Print the listing as it stands, omitting all images.

• **Listed records**:
------------------------

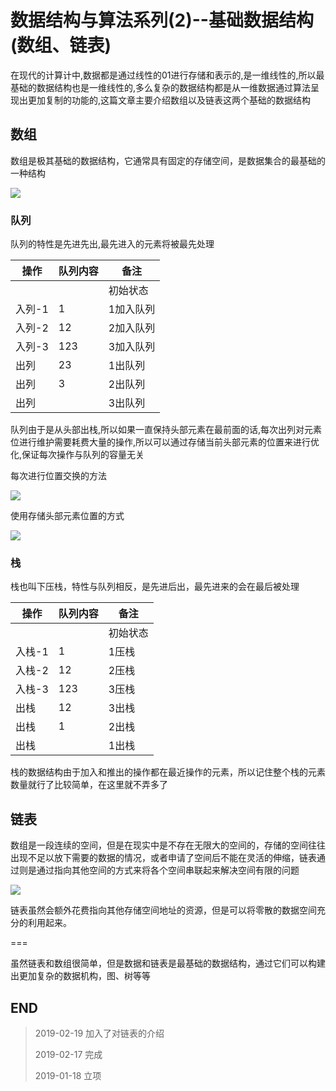 # 数据结构与算法系列(2)--基础数据结构(数组、链表)

在现代的计算计中,数据都是通过线性的01进行存储和表示的,是一维线性的,所以最基础的数据结构也是一维线性的,多么复杂的数据结构都是从一维数据通过算法呈现出更加复制的功能的,这篇文章主要介绍数组以及链表这两个基础的数据结构

## 数组

数组是极其基础的数据结构，它通常具有固定的存储空间，是数据集合的最基础的一种结构

![](http://blog-cdn.chenxiyuan.fun/2019-2-19/e5293a76-2922-4a6c-b6c5-9b2bab9d083a.png)

### 队列

队列的特性是先进先出,最先进入的元素将被最先处理

|操作|队列内容|备注|
|---|---|---|
|||初始状态|
|入列-1|1|1加入队列|
|入列-2|12|2加入队列|
|入列-3|123|3加入队列|
|出列|23|1出队列|
|出列|3|2出队列|
|出列||3出队列|

队列由于是从头部出栈,所以如果一直保持头部元素在最前面的话,每次出列对元素位进行维护需要耗费大量的操作,所以可以通过存储当前头部元素的位置来进行优化,保证每次操作与队列的容量无关

每次进行位置交换的方法

![](http://blog-cdn.chenxiyuan.fun/2019-2-17/b6b76e49-97ff-47b9-875d-dcefd8f3e674.png)

使用存储头部元素位置的方式

![](http://blog-cdn.chenxiyuan.fun/2019-2-17/4ae9e6b4-aa89-4ea3-a1a5-e51391eda877.png)

### 栈

栈也叫下压栈，特性与队列相反，是先进后出，最先进来的会在最后被处理

|操作|队列内容|备注|
|---|---|---|
|||初始状态|
|入栈-1|1|1压栈|
|入栈-2|12|2压栈|
|入栈-3|123|3压栈|
|出栈|12|3出栈|
|出栈|1|2出栈|
|出栈||1出栈|

栈的数据结构由于加入和推出的操作都在最近操作的元素，所以记住整个栈的元素数量就行了比较简单，在这里就不弄多了

## 链表

数组是一段连续的空间，但是在现实中是不存在无限大的空间的，存储的空间往往出现不足以放下需要的数据的情况，或者申请了空间后不能在灵活的伸缩，链表通过则是通过指向其他空间的方式来将各个空间串联起来解决空间有限的问题

![](http://blog-cdn.chenxiyuan.fun/2019-2-19/d4c5fef2-6fab-4ea8-aa2a-e94e8f08e6a3.png)

链表虽然会额外花费指向其他存储空间地址的资源，但是可以将零散的数据空间充分的利用起来。

===

虽然链表和数组很简单，但是数据和链表是最基础的数据结构，通过它们可以构建出更加复杂的数据机构，图、树等等

## END

>   2019-02-19  加入了对链表的介绍
> 
>   2019-02-17  完成
> 
>   2019-01-18  立项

------------------------

• **The completed task**:
 # 数据结构与算法系列(2)--基础数据结构(数组、链表)

在现代的计算计中,数据都是通过线性的01进行存储和表示的,是一维线性的,所以最基础的数据结构也是一维线性的,多么复杂的数据结构都是从一维数据通过算法呈现出更加复制的功能的,这篇文章主要介绍数组以及链表这两个基础的数据结构

## 数组

数组是极其基础的数据结构，它通常具有固定的存储空间，是数据集合的最基础的一种结构

![](http://blog-cdn.chenxiyuan.fun/2019-2-19/e5293a76-2922-4a6c-b6c5-9b2bab9d083a.png)

### 队列

队列的特性是先进先出,最先进入的元素将被最先处理

|操作|队列内容|备注|
|---|---|---|
|||初始状态|
|入列-1|1|1加入队列|
|入列-2|12|2加入队列|
|入列-3|123|3加入队列|
|出列|23|1出队列|
|出列|3|2出队列|
|出列||3出队列|

队列由于是从头部出栈,所以如果一直保持头部元素在最前面的话,每次出列对元素位进行维护需要耗费大量的操作,所以可以通过存储当前头部元素的位置来进行优化,保证每次操作与队列的容量无关

每次进行位置交换的方法

![](http://blog-cdn.chenxiyuan.fun/2019-2-17/b6b76e49-97ff-47b9-875d-dcefd8f3e674.png)

使用存储头部元素位置的方式

![](http://blog-cdn.chenxiyuan.fun/2019-2-17/4ae9e6b4-aa89-4ea3-a1a5-e51391eda877.png)

### 栈

栈也叫下压栈，特性与队列相反，是先进后出，最先进来的会在最后被处理

|操作|队列内容|备注|
|---|---|---|
|||初始状态|
|入栈-1|1|1压栈|
|入栈-2|12|2压栈|
|入栈-3|123|3压栈|
|出栈|12|3出栈|
|出栈|1|2出栈|
|出栈||1出栈|

栈的数据结构由于加入和推出的操作都在最近操作的元素，所以记住整个栈的元素数量就行了比较简单，在这里就不弄多了

## 链表

数组是一段连续的空间，但是在现实中是不存在无限大的空间的，存储的空间往往出现不足以放下需要的数据的情况，或者申请了空间后不能在灵活的伸缩，链表通过则是通过指向其他空间的方式来将各个空间串联起来解决空间有限的问题

![](http://blog-cdn.chenxiyuan.fun/2019-2-19/d4c5fef2-6fab-4ea8-aa2a-e94e8f08e6a3.png)

链表虽然会额外花费指向其他存储空间地址的资源，但是可以将零散的数据空间充分的利用起来。

===

虽然链表和数组很简单，但是数据和链表是最基础的数据结构，通过它们可以构建出更加复杂的数据机构，图、树等等

## END

>   2019-02-19  加入了对链表的介绍
> 
>   2019-02-17  完成
> 
>   2019-01-18  立项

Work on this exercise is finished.